Rendered images with source text
- - -

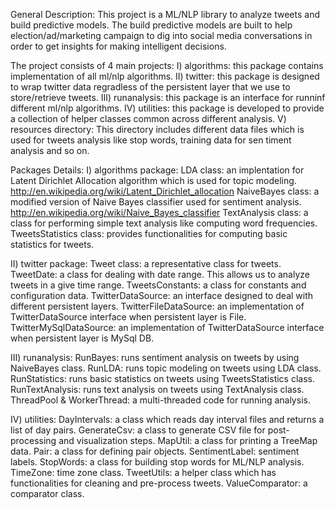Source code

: General Description:
This project is a ML/NLP library to analyze tweets and build predictive models. The build predictive models are built to help election/ad/marketing campaign to dig into social media conversations in order to get insights for making intelligent decisions.

The project consists of 4 main projects:
I) algorithms: this package contains implementation of all ml/nlp algorithms.
II) twitter: this package is designed to wrap twitter data regradless of the persistent layer that we use to store/retrieve tweets.
III) runanalysis: this package is an interface for runninf different ml/nlp algorithms.
IV) utilities: this package is developed to provide a collection of helper classes common across different analysis.
V) resources directory: This directory includes different data files which is used for tweets analysis like stop words, training data for sen
timent analysis and so on.

Packages Details:
I) algorithms package:
LDA class: an implentation for Latent Dirichlet Allocation algorithm which is used for topic modeling.
http://en.wikipedia.org/wiki/Latent_Dirichlet_allocation
NaiveBayes class: a modified version of Naive Bayes classifier used for sentiment analysis.
http://en.wikipedia.org/wiki/Naive_Bayes_classifier
TextAnalysis class: a class for performing simple text analysis like computing word frequencies.
TweetsStatistics class: provides functionalities for computing basic statistics for tweets.

II) twitter package:
Tweet class: a representative class for tweets.
TweetDate: a class for dealing with date range. This allows us to analyze tweets in a give time range.
TweetsConstants: a class for constants and configuration data.
TwitterDataSource: an interface designed to deal with different persistent layers.
TwitterFileDataSource: an implementation of TwitterDataSource interface when persistent layer is File.
TwitterMySqlDataSource: an implementation of TwitterDataSource interface when persistent layer is MySql DB.

III) runanalysis:
RunBayes: runs sentiment analysis on tweets by using NaiveBayes class.
RunLDA: runs topic modeling on tweets using LDA class.
RunStatistics: runs basic statistics on tweets using TweetsStatistics class.
RunTextAnalysis: runs text analysis on tweets using TextAnalysis class.
ThreadPool & WorkerThread: a multi-threaded code for running analysis.

IV) utilities:
DayIntervals: a class which reads day interval files and returns a list of day pairs.
GenerateCsv: a class to generate CSV file for post-processing and visualization steps.
MapUtil: a class for printing a TreeMap data.
Pair: a class for defining pair objects.
SentimentLabel: sentiment labels.
StopWords: a class for building stop words for ML/NLP analysis.
TimeZone: time zone class.
TweetUtils: a helper class which has functionalities for cleaning and pre-process tweets.
ValueComparator: a comparator class.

- - -

> **Work to complete**:
All lines above containing the string "analyze": copy each one.

> **Answer below**:
This project is a ML/NLP library to analyze tweets and build predictive models. The build predictive models are built to help election/ad/marketing campaign to dig into social media conversations in order to get insights for making intelligent decisions.
TweetDate: a class for dealing with date range. This allows us to analyze tweets in a give time range.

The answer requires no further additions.